Você começa a pensar que está enlouquecendo. Faz sentido! Essas risadas sem motivo... e mesmo quando está sozinho em algum lugar, ainda escuta a música soar em seus ouvidos.
Março. A neve derreteu, e as pessoas continuam se divertindo. Elas parecem ter acabado de sair das cavernas. Quem está farto de dançar deixa a cidade, e se torna eremita. Na verdade, isso já virou moda.
Maio. Você já não sabe que ano, mês ou dia da semana é. Mas agora já é capaz de fazer fogo sem isqueiro ou fósforo, só com gravetos e pedras. Sabe também tocar música usando latas de lixo, além de caçar.

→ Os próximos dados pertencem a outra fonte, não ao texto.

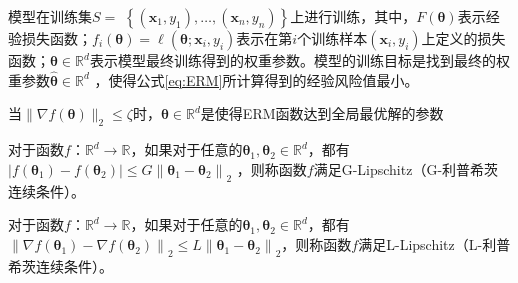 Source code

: 模型在训练集$S=$ $\left\{\left(\mathbf{x}_{1}, y_{1}\right), \ldots,\left(\mathbf{x}_{n}, y_{n}\right)\right\}$上进行训练，其中，$F(\boldsymbol{\theta})$表示经验损失函数；$f_{i}(\boldsymbol{\theta})=\ell\left(\boldsymbol{\theta} ; \mathbf{x}_{i}, y_{i}\right)$表示在第$i$个训练样本$\left(\mathbf{x}_{i}, y_{i}\right)$上定义的损失函数；$\boldsymbol{\theta} \in \mathbb{R}^{d}$表示模型最终训练得到的权重参数。模型的训练目标是找到最终的权重参数$\widehat{\boldsymbol{\theta}} \in \mathbb{R}^{d}$ ，使得公式\ref{eq:ERM}所计算得到的经验风险值最小。

\begin{define}\label{全局最优点}
当$\|\nabla f(\boldsymbol{\theta})\|_{2} \leq \zeta$时，$\boldsymbol{\theta} \in \mathbb{R}^{d}$是使得ERM函数达到全局最优解的参数
\end{define}

\begin{define}\label{G-Lipschitz}
对于函数$f$：$\mathbb{R}^{d} \rightarrow \mathbb{R}$，如果对于任意的$\boldsymbol{\theta}_{1}, \boldsymbol{\theta}_{2} \in \mathbb{R}^{d}$，都有$\left|f\left(\boldsymbol{\theta}_{1}\right)-f\left(\boldsymbol{\theta}_{2}\right)\right| \leq G\left\|\boldsymbol{\theta}_{1}-\boldsymbol{\theta}_{2}\right\|_{2}$
，则称函数$f$满足G-Lipschitz（G-利普希茨连续条件）。
\end{define}

\begin{define}\label{L-Lipschitz}
对于函数$f$：$\mathbb{R}^{d} \rightarrow \mathbb{R}$，如果对于任意的$\boldsymbol{\theta}_{1}, \boldsymbol{\theta}_{2} \in \mathbb{R}^{d}$，都有\\$\left\|\nabla f\left(\boldsymbol{\theta}_{1}\right)-\nabla f\left(\boldsymbol{\theta}_{2}\right)\right\|_{2} \leq L\left\|\boldsymbol{\theta}_{1}-\boldsymbol{\theta}_{2}\right\|_{2}$，则称函数$f$满足L-Lipschitz（L-利普希茨连续条件）。
\end{define}

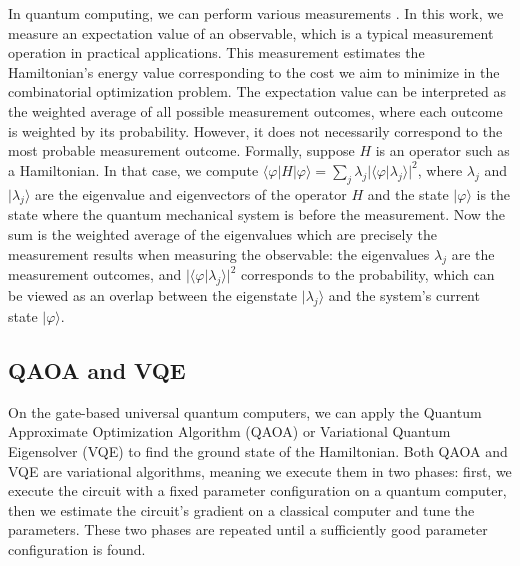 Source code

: In quantum computing, we can perform various measurements \cite{Nielsen_Chuang_2010}. In this work, we measure an expectation value of an observable, which is a typical measurement operation in practical applications. This measurement estimates the Hamiltonian's energy value corresponding to the cost we aim to minimize in the combinatorial optimization problem. The expectation value can be interpreted as the weighted average of all possible measurement outcomes, where each outcome is weighted by its probability. However, it does not necessarily correspond to the most probable measurement outcome. Formally, suppose $H$ is an operator such as a Hamiltonian. In that case, we compute $\langle \varphi | H | \varphi \rangle = \sum_{j}\lambda_j |\langle\varphi | \lambda_j\rangle|^2$, where $\lambda_j$ and $|\lambda_j \rangle$ are the eigenvalue and eigenvectors of the operator $H$ and the state $| \varphi \rangle$ is the state where the quantum mechanical system is before the measurement. Now the sum is the weighted average of the eigenvalues which are precisely the measurement results when measuring the observable: the eigenvalues $\lambda_j$ are the measurement outcomes, and $|\langle\varphi | \lambda_j\rangle|^2$ corresponds to the probability, which can be viewed as an overlap between the eigenstate $|\lambda_j \rangle$ and the system's current state $| \varphi \rangle$.

\subsection{QAOA and VQE}

On the gate-based universal quantum computers, we can apply the Quantum Approximate Optimization Algorithm (QAOA) \cite{farhi2014quantum} or Variational Quantum Eigensolver (VQE) \cite{Peruzzo_2014} to find the ground state of the Hamiltonian. Both QAOA and VQE are variational algorithms, meaning we execute them in two phases: first, we execute the circuit with a fixed parameter configuration on a quantum computer, then we estimate the circuit's gradient on a classical computer and tune the parameters. These two phases are repeated until a sufficiently good parameter configuration is found.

O tédio toma conta de algumas pessoas, e as faz demolir casas inteiras e montar em cavalos para vagar pela cidade. A impressão é de que passou a vida inteira festejando. Não foi tanto, mas essa farra certamente já dura décadas.
Você sobe até o telhado da casa mais alta e vê a cidade inteira se divertindo. Gritos e alegria, barulho de vidro quebrado. Quando se deita, olha para o céu. E pela primeira vez sente paz.
Junho. Do nada, tudo acaba. O clima de festança sumiu em um piscar de olhos e as pessoas abriram os olhos para as consequências daquilo. Mas o legal é que ninguém está chateado.
Todos estão super descansados. Ninguém sabe o que deu neles por tanto tempo — parece que o planeta simplesmente deu uma chance de relaxar e tirar uma folga daquela vida moderna cheia de compromisso e estresse.